▶ PROBLEM REQUIREMENTS: Print the lines below word for word, beginning with the first and ending with the line that holds "Aplikacja umożliwia wykonywanie", and skip every picture.

*** Begin section ***

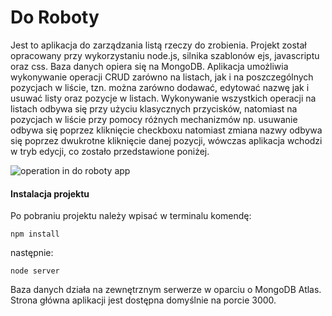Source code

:# Do Roboty
Jest to aplikacja do zarządzania listą rzeczy do zrobienia. Projekt został opracowany przy wykorzystaniu node.js, silnika szablonów ejs, javascriptu oraz css. Baza danych opiera się na MongoDB.
Aplikacja umożliwia wykonywanie operacji CRUD zarówno na listach, jak i na poszczególnych pozycjach w liście, tzn. można zarówno dodawać, edytować nazwę jak i usuwać listy oraz pozycje w listach.
Wykonywanie wszystkich operacji na listach odbywa się przy użyciu klasycznych przycisków, natomiast na pozycjach w liście przy pomocy różnych mechanizmów np. usuwanie odbywa się poprzez kliknięcie checkboxu natomiast zmiana nazwy odbywa się poprzez dwukrotne kliknięcie danej pozycji, wówczas aplikacja wchodzi w tryb edycji, co zostało przedstawione poniżej.

<img src="https://i.imgur.com/XDfEIF6.gif" alt="operation in do roboty app">

<h4>Instalacja projektu</h4>
Po pobraniu projektu należy wpisać w terminalu komendę:
<pre><code>npm install</code></pre>
następnie:
<pre><code>node server</code></pre>
Baza danych działa na zewnętrznym serwerze w oparciu o MongoDB Atlas.
Strona główna aplikacji jest dostępna domyślnie na porcie 3000.

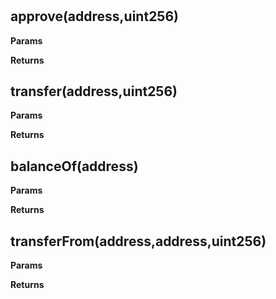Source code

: # 



## approve(address,uint256)




**Params**

**Returns**

## transfer(address,uint256)




**Params**

**Returns**

## balanceOf(address)




**Params**

**Returns**

## transferFrom(address,address,uint256)




**Params**

**Returns**



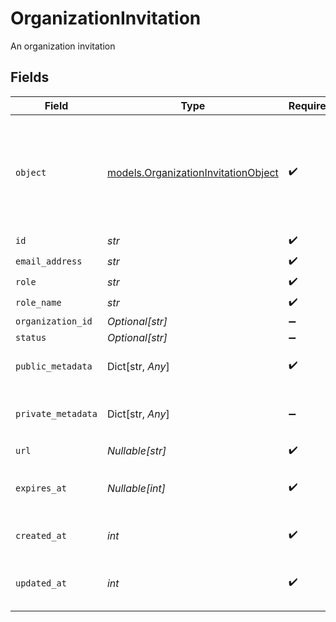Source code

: # OrganizationInvitation

An organization invitation


## Fields

| Field                                                                                  | Type                                                                                   | Required                                                                               | Description                                                                            | Example                                                                                |
| -------------------------------------------------------------------------------------- | -------------------------------------------------------------------------------------- | -------------------------------------------------------------------------------------- | -------------------------------------------------------------------------------------- | -------------------------------------------------------------------------------------- |
| `object`                                                                               | [models.OrganizationInvitationObject](../models/organizationinvitationobject.md)       | :heavy_check_mark:                                                                     | String representing the object's type. Objects of the same type share the same value.<br/> | organization_invitation                                                                |
| `id`                                                                                   | *str*                                                                                  | :heavy_check_mark:                                                                     | N/A                                                                                    | inv_12345                                                                              |
| `email_address`                                                                        | *str*                                                                                  | :heavy_check_mark:                                                                     | N/A                                                                                    | user@example.com                                                                       |
| `role`                                                                                 | *str*                                                                                  | :heavy_check_mark:                                                                     | N/A                                                                                    | admin                                                                                  |
| `role_name`                                                                            | *str*                                                                                  | :heavy_check_mark:                                                                     | N/A                                                                                    |                                                                                        |
| `organization_id`                                                                      | *Optional[str]*                                                                        | :heavy_minus_sign:                                                                     | N/A                                                                                    | org_12345                                                                              |
| `status`                                                                               | *Optional[str]*                                                                        | :heavy_minus_sign:                                                                     | N/A                                                                                    | pending                                                                                |
| `public_metadata`                                                                      | Dict[str, *Any*]                                                                       | :heavy_check_mark:                                                                     | N/A                                                                                    | {<br/>"key": "value"<br/>}                                                             |
| `private_metadata`                                                                     | Dict[str, *Any*]                                                                       | :heavy_minus_sign:                                                                     | N/A                                                                                    | {<br/>"private_key": "secret_value"<br/>}                                              |
| `url`                                                                                  | *Nullable[str]*                                                                        | :heavy_check_mark:                                                                     | N/A                                                                                    |                                                                                        |
| `expires_at`                                                                           | *Nullable[int]*                                                                        | :heavy_check_mark:                                                                     | Unix timestamp of expiration.                                                          |                                                                                        |
| `created_at`                                                                           | *int*                                                                                  | :heavy_check_mark:                                                                     | Unix timestamp of creation.                                                            | 1622547600                                                                             |
| `updated_at`                                                                           | *int*                                                                                  | :heavy_check_mark:                                                                     | Unix timestamp of last update.                                                         | 1622551200                                                                             |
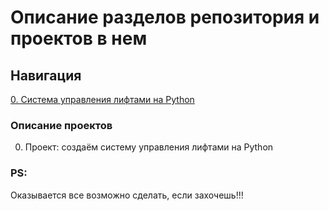 # Описание разделов репозитория и проектов в нем

## Навигация
[0. Система управления лифтами на Python](https://github.com/Jopel003/python_games_and_challenges/tree/main/0_Game_Elevator)  



### Описание проектов  
0. Проект: создаём систему управления лифтами на Python


### PS:  
Оказывается все возможно сделать, если захочешь!!!

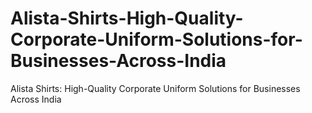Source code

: # Alista-Shirts-High-Quality-Corporate-Uniform-Solutions-for-Businesses-Across-India
Alista Shirts: High-Quality Corporate Uniform Solutions for Businesses Across India
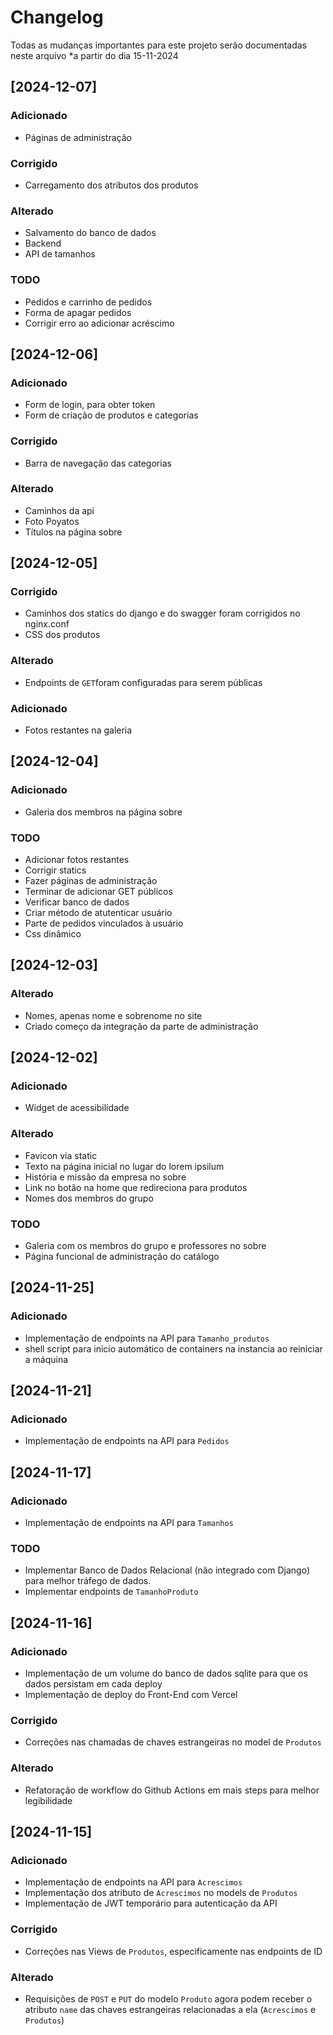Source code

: # Changelog

Todas as mudanças importantes para este projeto serão documentadas neste arquivo *a partir do dia 15-11-2024
## [2024-12-07]

### Adicionado
- Páginas de administração

### Corrigido
- Carregamento dos atributos dos produtos

### Alterado
- Salvamento do banco de dados
- Backend
- API de tamanhos

### TODO
- Pedidos e carrinho de pedidos
- Forma de apagar pedidos
- Corrigir erro ao adicionar acréscimo

## [2024-12-06]

### Adicionado
- Form de login, para obter token
- Form de criação de produtos e categorias

### Corrigido
- Barra de navegação das categorias

### Alterado
- Caminhos da api
- Foto Poyatos
- Títulos na página sobre

## [2024-12-05]

### Corrigido
- Caminhos dos statics do django e do swagger foram corrigidos no nginx.conf
- CSS dos produtos

### Alterado
- Endpoints de `GET`foram configuradas para serem públicas

### Adicionado
- Fotos restantes na galeria

## [2024-12-04]

### Adicionado
- Galeria dos membros na página sobre

### TODO
- Adicionar fotos restantes
- Corrigir statics
- Fazer páginas de administração
- Terminar de adicionar GET públicos
- Verificar banco de dados
- Criar método de atutenticar usuário
- Parte de pedidos vinculados à usuário
- Css dinâmico

## [2024-12-03]

### Alterado
- Nomes, apenas nome e sobrenome no site
- Criado começo da integração da parte de administração

## [2024-12-02]

### Adicionado
- Widget de acessibilidade

### Alterado
- Favicon via static
- Texto na página inicial no lugar do lorem ipsilum
- História e missão da empresa no sobre
- Link no botão na home que redireciona para produtos
- Nomes dos membros do grupo

### TODO
-  Galeria com os membros do grupo e professores no sobre
-  Página funcional de administração do catálogo

## [2024-11-25]

### Adicionado
- Implementação de endpoints na API para `Tamanho_produtos`
- shell script para inicio automático de containers na instancia ao reiniciar a máquina

## [2024-11-21]

### Adicionado
- Implementação de endpoints na API para `Pedidos`

## [2024-11-17]

### Adicionado
- Implementação de endpoints na API para `Tamanhos`

### TODO
- Implementar Banco de Dados Relacional (não integrado com Django) para melhor tráfego de dados.
- Implementar endpoints de `TamanhoProduto`

## [2024-11-16]

### Adicionado
- Implementação de um volume do banco de dados sqlite para que os dados persistam em cada deploy
- Implementação de deploy do Front-End com Vercel

### Corrigido
- Correções nas chamadas de chaves estrangeiras no model de `Produtos`

### Alterado
- Refatoração de workflow do Github Actions em mais steps para melhor legibilidade

## [2024-11-15]

### Adicionado
- Implementação de endpoints na API para `Acrescimos`
- Implementação dos atributo de `Acrescimos` no models de `Produtos`
- Implementação de JWT temporário para autenticação da API

### Corrigido
- Correções nas Views de `Produtos`, especificamente nas endpoints de ID

### Alterado
- Requisições de `POST` e `PUT` do modelo `Produto` agora podem receber o atributo `name` das chaves estrangeiras relacionadas a ela (`Acrescimos` e `Produtos`)
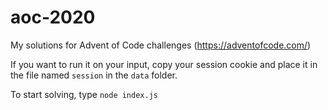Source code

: # aoc-2020
My solutions for Advent of Code challenges (https://adventofcode.com/)

If you want to run it on your input, copy your session cookie and place it in the file named `session` in the `data` folder.

To start solving, type `node index.js`
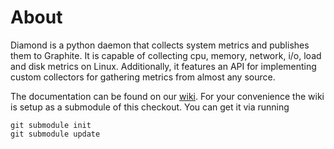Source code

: About
=====

Diamond is a python daemon that collects system metrics and publishes them to Graphite. It is
capable of collecting cpu, memory, network, i/o, load and disk metrics on Linux.  Additionally,
it features an API for implementing custom collectors for gathering metrics from almost any source.

The documentation can be found on our [wiki](https://github.com/BrightcoveOS/Diamond/wiki). For your
convenience the wiki is setup as a submodule of this checkout. You can get it via running

    git submodule init
    git submodule update
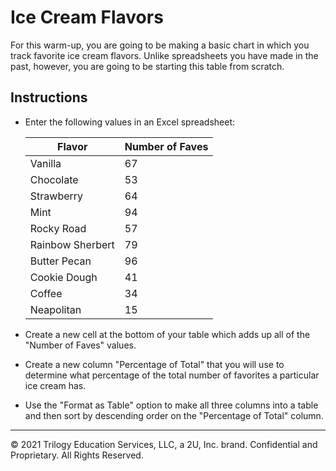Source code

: # Ice Cream Flavors

For this warm-up, you are going to be making a basic chart in which you track favorite ice cream flavors. Unlike spreadsheets you have made in the past, however, you are going to be starting this table from scratch.

## Instructions

* Enter the following values in an Excel spreadsheet:

    | Flavor           | Number of Faves |
    | ---------------- | --------------- |
    | Vanilla          | 67              |
    | Chocolate        | 53              |
    | Strawberry       | 64              |
    | Mint             | 94              |
    | Rocky Road       | 57              |
    | Rainbow Sherbert | 79              |
    | Butter Pecan     | 96              |
    | Cookie Dough     | 41              |
    | Coffee           | 34              |
    | Neapolitan       | 15              |

* Create a new cell at the bottom of your table which adds up all of the "Number of Faves" values.

* Create a new column "Percentage of Total" that you will use to determine what percentage of the total number of favorites a particular ice cream has.

* Use the "Format as Table" option to make all three columns into a table and then sort by descending order on the "Percentage of Total" column.

---

© 2021 Trilogy Education Services, LLC, a 2U, Inc. brand. Confidential and Proprietary. All Rights Reserved.
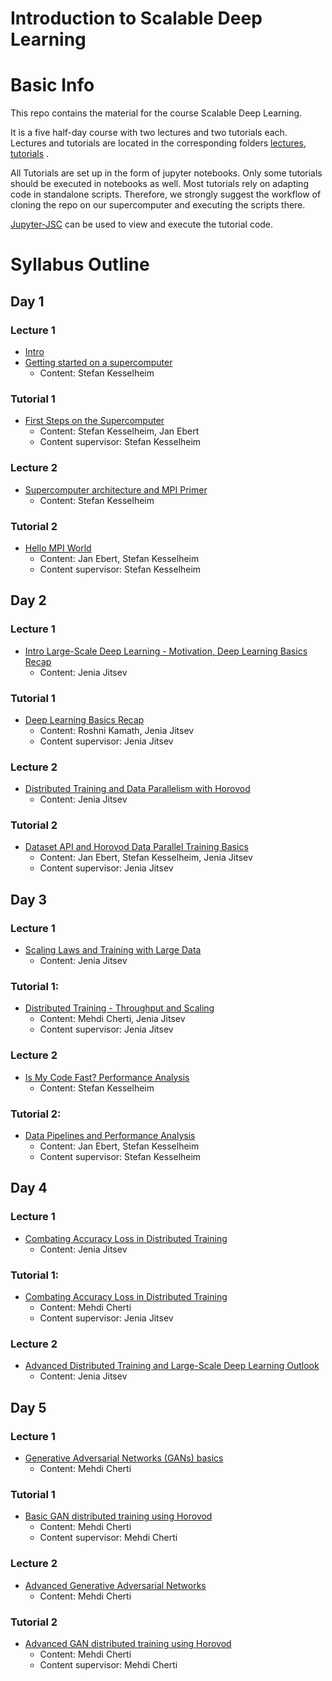 Introduction to Scalable Deep Learning
===========

# Basic Info

This repo contains the material for the course Scalable Deep Learning.

It is a five half-day course with two lectures and two tutorials each.
Lectures and tutorials are located in the corresponding folders [lectures](lectures), [tutorials](tutorials) .

All Tutorials are set up in the form of jupyter notebooks. Only some tutorials should be executed
in notebooks as well. Most tutorials rely on adapting code in standalone scripts.
Therefore, we strongly suggest the workflow of cloning the repo on our supercomputer
and executing the scripts there.

[Jupyter-JSC](jupyter-jsc.fz-juelich.de/) can be used to view and execute the tutorial code.

# Syllabus Outline

## Day 1


### Lecture 1
- [Intro](lectures/Day1/Intro/Slides/slides.pdf)
- [Getting started on a supercomputer](lectures/Day1/Lecture1/Slides/slides.pdf)
  - Content: Stefan Kesselheim

### Tutorial 1
- [First Steps on the Supercomputer](tutorials/day1/tutorial1)
  - Content: Stefan Kesselheim, Jan Ebert
  - Content supervisor: Stefan Kesselheim

### Lecture 2
- [Supercomputer architecture and MPI Primer](lectures/Day1/Lecture2/Slides/slides.pdf)
  - Content: Stefan Kesselheim

### Tutorial 2
- [Hello MPI World](tutorials/day1/tutorial2)
  - Content: Jan Ebert, Stefan Kesselheim
  - Content supervisor: Stefan Kesselheim


## Day 2

### Lecture 1
- [Intro Large-Scale Deep Learning - Motivation, Deep Learning Basics Recap](lectures/Day2/Lecture1/Slides/Lecture_Slides.pdf)
  - Content: Jenia Jitsev

### Tutorial 1
- [Deep Learning Basics Recap](tutorials/day2/tutorial1)
  - Content: Roshni Kamath, Jenia Jitsev
  - Content supervisor: Jenia Jitsev

### Lecture 2
- [Distributed Training and Data Parallelism with Horovod](lectures/Day2/Lecture2/Slides/Lecture_Slides.pdf)
  - Content: Jenia Jitsev

### Tutorial 2
- [Dataset API and Horovod Data Parallel Training Basics](tutorials/day2/tutorial2)
  - Content: Jan Ebert, Stefan Kesselheim, Jenia Jitsev
  - Content supervisor: Jenia Jitsev

## Day 3

### Lecture 1
- [Scaling Laws and Training with Large Data](lectures/Day3/Lecture1/Slides/Lecture_Slides.pdf)
  - Content: Jenia Jitsev

### Tutorial 1:
- [Distributed Training - Throughput and Scaling](tutorials/day3/tutorial1)
  - Content: Mehdi Cherti, Jenia Jitsev
  - Content supervisor: Jenia Jitsev

### Lecture 2
- [Is My Code Fast? Performance Analysis](lectures/Day3/Lecture2/Slides/Lecture_Slides.pdf)
  - Content: Stefan Kesselheim

### Tutorial 2:
- [Data Pipelines and Performance Analysis](tutorials/day3/tutorial2)
  - Content: Jan Ebert, Stefan Kesselheim
  - Content supervisor: Stefan Kesselheim



## Day 4

### Lecture 1
- [Combating Accuracy Loss in Distributed Training](lectures/Day4/Lecture1/Slides/Lecture_Slides.pdf)
  - Content: Jenia Jitsev

### Tutorial 1:
- [Combating Accuracy Loss in Distributed Training](tutorials/day4/tutorial)
  - Content: Mehdi Cherti
  - Content supervisor: Jenia Jitsev

### Lecture 2
- [Advanced Distributed Training and Large-Scale Deep Learning Outlook](lectures/Day4/Lecture2/Slides/Lecture_Slides.pdf)
  - Content: Jenia Jitsev


## Day 5

### Lecture 1
- [Generative Adversarial Networks (GANs) basics](lectures/Day5/Lecture1.pdf)
  - Content: Mehdi Cherti

### Tutorial 1
- [Basic GAN distributed training using Horovod](tutorials/day5/tutorial1)
  - Content: Mehdi Cherti
  - Content supervisor: Mehdi Cherti

### Lecture 2
- [Advanced Generative Adversarial Networks](lectures/Day5/Lecture2.pdf)
  - Content: Mehdi Cherti

### Tutorial 2
- [Advanced GAN distributed training using Horovod](tutorials/day5/tutorial2)
  - Content: Mehdi Cherti
  - Content supervisor: Mehdi Cherti
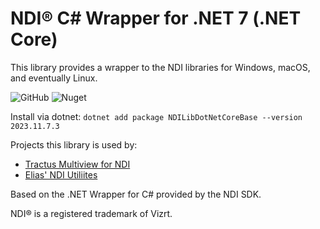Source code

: # NDI® C# Wrapper for .NET 7 (.NET Core)

This library provides a wrapper to the NDI libraries for Windows, macOS, and eventually Linux.

![GitHub](https://img.shields.io/github/license/eliaspuurunen/NdiLibDotNetCoreBase) ![Nuget](https://img.shields.io/nuget/v/NDILibDotNetCoreBase)

Install via dotnet:
`dotnet add package NDILibDotNetCoreBase --version 2023.11.7.3`

Projects this library is used by:
- [Tractus Multiview for NDI](https://multiviewforndi.com/)
- [Elias' NDI Utiliites](https://agfinn.gumroad.com/)

Based on the .NET Wrapper for C# provided by the NDI SDK.

NDI® is a registered trademark of Vizrt.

*** End section ***

▶ WRITTEN RESPONSE:
Source code

:# Do Roboty
Jest to aplikacja do zarządzania listą rzeczy do zrobienia. Projekt został opracowany przy wykorzystaniu node.js, silnika szablonów ejs, javascriptu oraz css. Baza danych opiera się na MongoDB.
Aplikacja umożliwia wykonywanie operacji CRUD zarówno na listach, jak i na poszczególnych pozycjach w liście, tzn. można zarówno dodawać, edytować nazwę jak i usuwać listy oraz pozycje w listach.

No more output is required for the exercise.